● Your task: Exactly as written, output each record given below.

● Provided data:
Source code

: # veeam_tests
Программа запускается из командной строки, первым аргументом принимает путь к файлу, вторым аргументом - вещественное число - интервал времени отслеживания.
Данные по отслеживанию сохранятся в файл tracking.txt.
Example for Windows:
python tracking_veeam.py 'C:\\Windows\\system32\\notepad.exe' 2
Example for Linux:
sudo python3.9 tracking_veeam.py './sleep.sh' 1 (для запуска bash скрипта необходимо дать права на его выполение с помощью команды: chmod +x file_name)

● Expected answer:
Source code

: # veeam_tests
Программа запускается из командной строки, первым аргументом принимает путь к файлу, вторым аргументом - вещественное число - интервал времени отслеживания.
Данные по отслеживанию сохранятся в файл tracking.txt.
Example for Windows:
python tracking_veeam.py 'C:\\Windows\\system32\\notepad.exe' 2
Example for Linux:
sudo python3.9 tracking_veeam.py './sleep.sh' 1 (для запуска bash скрипта необходимо дать права на его выполение с помощью команды: chmod +x file_name)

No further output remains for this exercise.